The Company has carried out an assessment of the impact that the
standard will have on its financial statements, and concluded the
effect is not considered to be material.
The standard is effective for periods beginning on or after 1
January 2018.
An impact assessment of the standard was carried out and it was
concluded that it will have no material effect.
IFRS 16 - Leases
The standard makes substantial changes to the recognition and
measurement of leases by lessees. On adoption of the standard,
lessees, with certain exceptions for short term or low value
leases, will be required to recognise all leased assets on their
Statement of Financial Position as 'right-of-use assets' with a
corresponding lease liability. This is likely to significantly
increase the asset and liability balances recognised in the
Statement of Financial Position.
In addition to the re-measurements required, on application of
the standard, the disclosures are likely to increase. The standard
includes principles on disclosing the nature, amount, timing and
variability of lease payments and cash flows, by providing
qualitative and quantitative information.
The requirements for lessors are substantially unchanged
although the disclosures are also likely to increase.
The Company has not as yet evaluated the full extent of the
impact that the standard will have on its financial statements,
however the effect is not considered likely to be material.
The standard is effective for periods beginning on or after 1
January 2019.
An impact assessment of the standard was carried out and it was
concluded that it will have no material effect.
1.2 ACCOUNTING POLICIES
Investment Properties
All the Company's investment properties are revalued annually
and stated at fair value at 25th March. The aggregate of any
resulting surpluses or deficits are taken to profit or loss.
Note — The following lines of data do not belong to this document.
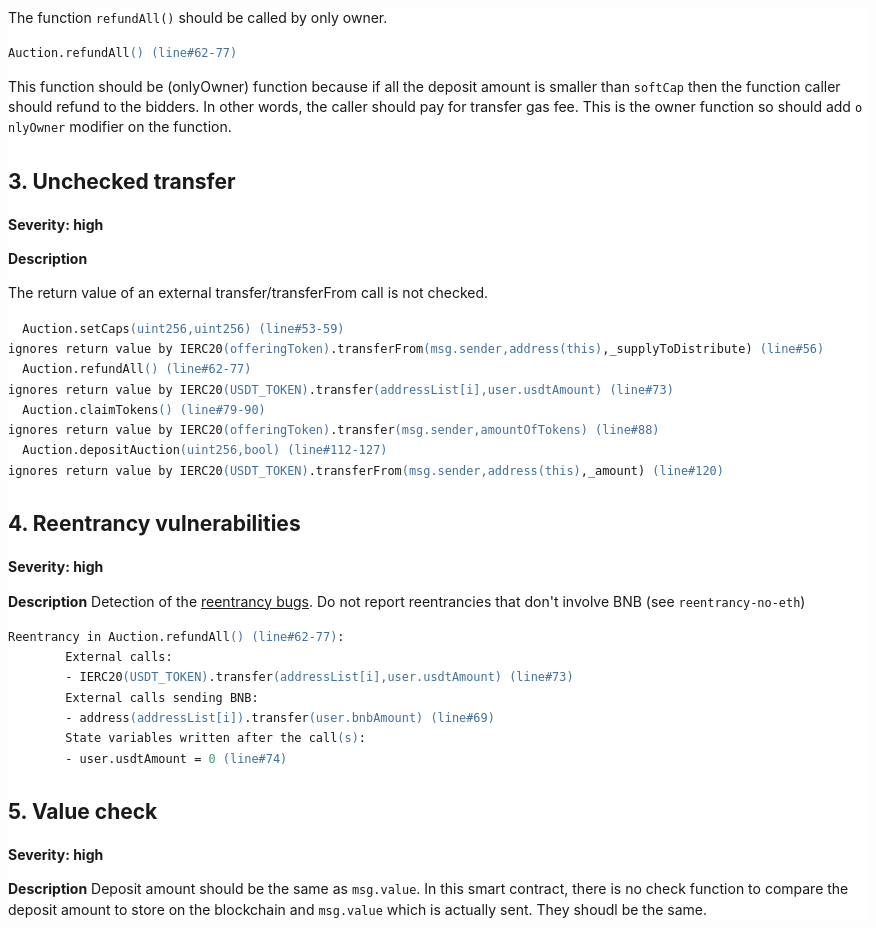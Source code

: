 The function `refundAll()` should be called by only owner.

```ps
Auction.refundAll() (line#62-77)
```

This function should be (onlyOwner) function because if all the deposit amount is smaller than `softCap` then the function caller should refund to the bidders.
In other words, the caller should pay for transfer gas fee. This is the owner function so should add `onlyOwner` modifier on the function.

## 3. Unchecked transfer
<b>Severity: high</b>

<b>Description</b>

The return value of an external transfer/transferFrom call is not checked.

```ps
  Auction.setCaps(uint256,uint256) (line#53-59) 
ignores return value by IERC20(offeringToken).transferFrom(msg.sender,address(this),_supplyToDistribute) (line#56)
  Auction.refundAll() (line#62-77) 
ignores return value by IERC20(USDT_TOKEN).transfer(addressList[i],user.usdtAmount) (line#73)
  Auction.claimTokens() (line#79-90) 
ignores return value by IERC20(offeringToken).transfer(msg.sender,amountOfTokens) (line#88)
  Auction.depositAuction(uint256,bool) (line#112-127) 
ignores return value by IERC20(USDT_TOKEN).transferFrom(msg.sender,address(this),_amount) (line#120)
```

## 4. Reentrancy vulnerabilities
<b>Severity: high</b>

<b>Description</b>
Detection of the <a href="https://github.com/trailofbits/not-so-smart-contracts/tree/master/reentrancy">reentrancy bugs</a>. Do not report reentrancies that don't involve BNB (see `reentrancy-no-eth`)

```ps
Reentrancy in Auction.refundAll() (line#62-77):
        External calls:
        - IERC20(USDT_TOKEN).transfer(addressList[i],user.usdtAmount) (line#73)
        External calls sending BNB:
        - address(addressList[i]).transfer(user.bnbAmount) (line#69)
        State variables written after the call(s):
        - user.usdtAmount = 0 (line#74)
```

## 5. Value check
<b>Severity: high</b>

<b>Description</b>
Deposit amount should be the same as `msg.value`. In this smart contract, there is no check function to compare the deposit amount to store on the blockchain and `msg.value` which is actually sent. They shoudl be the same.

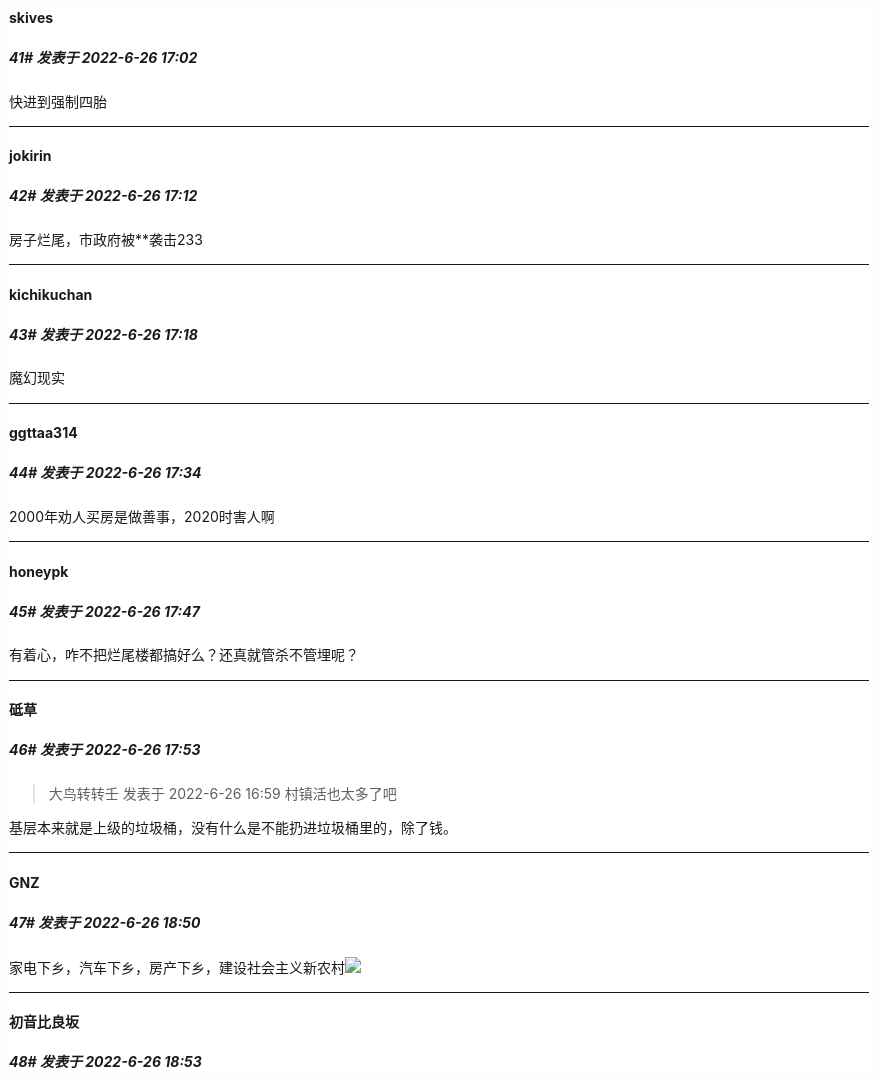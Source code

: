 ####  skives  
##### 41#       发表于 2022-6-26 17:02

快进到强制四胎

*****

####  jokirin  
##### 42#       发表于 2022-6-26 17:12

房子烂尾，市政府被**袭击233

*****

####  kichikuchan  
##### 43#       发表于 2022-6-26 17:18

魔幻现实

*****

####  ggttaa314  
##### 44#       发表于 2022-6-26 17:34

2000年劝人买房是做善事，2020时害人啊

*****

####  honeypk  
##### 45#       发表于 2022-6-26 17:47

有着心，咋不把烂尾楼都搞好么？还真就管杀不管埋呢？

*****

####  砥草  
##### 46#       发表于 2022-6-26 17:53

<blockquote>大鸟转转壬 发表于 2022-6-26 16:59
村镇活也太多了吧</blockquote>
基层本来就是上级的垃圾桶，没有什么是不能扔进垃圾桶里的，除了钱。

*****

####  GNZ  
##### 47#       发表于 2022-6-26 18:50

家电下乡，汽车下乡，房产下乡，建设社会主义新农村<img src="https://static.saraba1st.com/image/smiley/face2017/037.png" referrerpolicy="no-referrer">

*****

####  初音比良坂  
##### 48#       发表于 2022-6-26 18:53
Non-current assets are classified as held for sale if their
carrying amount will be recovered through a sale transaction rather
than through continuing use. This condition is regarded as met only
when the sale is highly probable and the asset is available for
immediate sale in its present condition. Management must be
committed to the sale, which should be expected to qualify for
recognition as a completed sale within one year from the date of
classification. Non-current assets classified as held for sale are
measured at the lower of the assets' previous carrying amount and
fair value less cost to sell.
Investment properties are recognised as acquisitions or
disposals based on the date of contract completion.
Depreciation
In accordance with IAS 40, freehold investment properties are
included in the Statement of Financial Position at fair value and
are not depreciated.
Other plant and equipment is recognised at cost and depreciated
on a straight line basis calculated at annual rates estimated to
write off each asset over its useful life of 5 years.
Disposal of Investments
The gains and losses on the disposal of investment properties
and other investments are included in profit or loss in the year of
disposal.
Property Income
Property income is recognised on a straight line basis over the
period of the lease. Revenue is measured at the fair value of the
consideration receivable. All income is derived in the United
Kingdom.
Taxation
The tax expense represents the sum of the tax currently payable
and deferred tax. Current tax is the expected tax payable on the
taxable income for the year based on the tax rate enacted or
substantially enacted at the reporting date, and any adjustment to
tax payable in respect of prior years. Taxable profit differs from
income before tax because it excludes items of income or expense
that are deductible in other years, and it further excludes items
that are never taxable or deductible.
Deferred taxation is the tax expected to be payable or
recoverable on differences between the carrying amounts of assets
and liabilities in the financial statements and the corresponding
tax bases used in the computation of taxable profits, and is
accounted for using the statement of financial position liability
method. Deferred tax liabilities are recognised for all taxable
temporary differences (including unrealised gains on revaluation of
investment properties) and deferred tax assets are recognised to
the extent that it is probable that taxable profits will be
available against which deductible temporary differences can be
utilised.
The Company provides for deferred tax on investment properties
by reference to the tax that would be due on the sale of the
investment properties. Deferred tax is calculated at the rates that
are expected to apply in the period when the liability is settled,
or the asset is realised. Deferred tax is charged or credited to
profit or loss, including deferred tax on the revaluation of
investment property.
Trade and Other Accounts Receivable
Trade and other receivables are initially measured at fair value
and subsequently measured at amortised cost as reduced by
appropriate allowances for estimated irrecoverable amounts. All
receivables do not carry any interest and are short term in
nature.
Cash and Cash Equivalents
Cash comprises cash at bank and on demand deposits. Cash
equivalents are short term (less than three months from inception),
repayable on demand and are subject to an insignificant risk of
change in value.
Trade and Other Accounts Payable
Trade and other payables are initially measured at fair value
and subsequently measured at amortised cost. All trade and other
accounts payable are non-interest bearing.
Pensions
Pension contributions towards employees' pension plans are
charged to the statement of comprehensive income as incurred. The
pension scheme is a defined contribution scheme.
Borrowings
Interest rate borrowings are recognised at fair value, being
proceeds received less any directly attributable transaction costs.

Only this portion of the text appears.